* [Plain-text document sources]:
* * * * * * * * *
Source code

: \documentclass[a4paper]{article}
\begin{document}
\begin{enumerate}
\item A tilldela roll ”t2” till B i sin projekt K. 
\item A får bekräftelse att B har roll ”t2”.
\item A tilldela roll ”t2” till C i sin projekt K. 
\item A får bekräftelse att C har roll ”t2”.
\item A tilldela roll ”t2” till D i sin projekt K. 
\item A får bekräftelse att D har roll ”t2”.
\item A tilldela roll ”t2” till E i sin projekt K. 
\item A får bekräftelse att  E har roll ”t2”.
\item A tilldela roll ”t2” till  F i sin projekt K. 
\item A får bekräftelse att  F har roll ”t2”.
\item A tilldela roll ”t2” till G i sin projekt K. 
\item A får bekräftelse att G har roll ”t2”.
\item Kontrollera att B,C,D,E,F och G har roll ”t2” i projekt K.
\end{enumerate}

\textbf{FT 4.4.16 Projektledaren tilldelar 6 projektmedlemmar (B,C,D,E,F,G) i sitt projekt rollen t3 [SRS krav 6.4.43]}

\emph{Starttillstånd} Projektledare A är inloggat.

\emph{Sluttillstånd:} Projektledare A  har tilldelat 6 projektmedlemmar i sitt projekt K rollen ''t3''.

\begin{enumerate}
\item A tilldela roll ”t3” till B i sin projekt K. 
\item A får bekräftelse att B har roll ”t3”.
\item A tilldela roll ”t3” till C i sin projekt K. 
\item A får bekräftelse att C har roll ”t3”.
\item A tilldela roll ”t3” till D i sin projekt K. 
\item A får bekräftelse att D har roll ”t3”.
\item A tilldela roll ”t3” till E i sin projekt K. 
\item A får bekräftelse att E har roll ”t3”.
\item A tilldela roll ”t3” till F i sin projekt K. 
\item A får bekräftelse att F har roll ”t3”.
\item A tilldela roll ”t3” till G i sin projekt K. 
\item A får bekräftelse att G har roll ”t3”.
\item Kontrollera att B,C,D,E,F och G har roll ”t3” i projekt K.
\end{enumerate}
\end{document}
* * * * * * * * *
* [Problem to work on]:
Could you filter the entries above for lines holding the string "rollen" and copy them?

* [Completed task]:
\textbf{FT 4.4.16 Projektledaren tilldelar 6 projektmedlemmar (B,C,D,E,F,G) i sitt projekt rollen t3 [SRS krav 6.4.43]}
\emph{Sluttillstånd:} Projektledare A  har tilldelat 6 projektmedlemmar i sitt projekt K rollen ''t3''.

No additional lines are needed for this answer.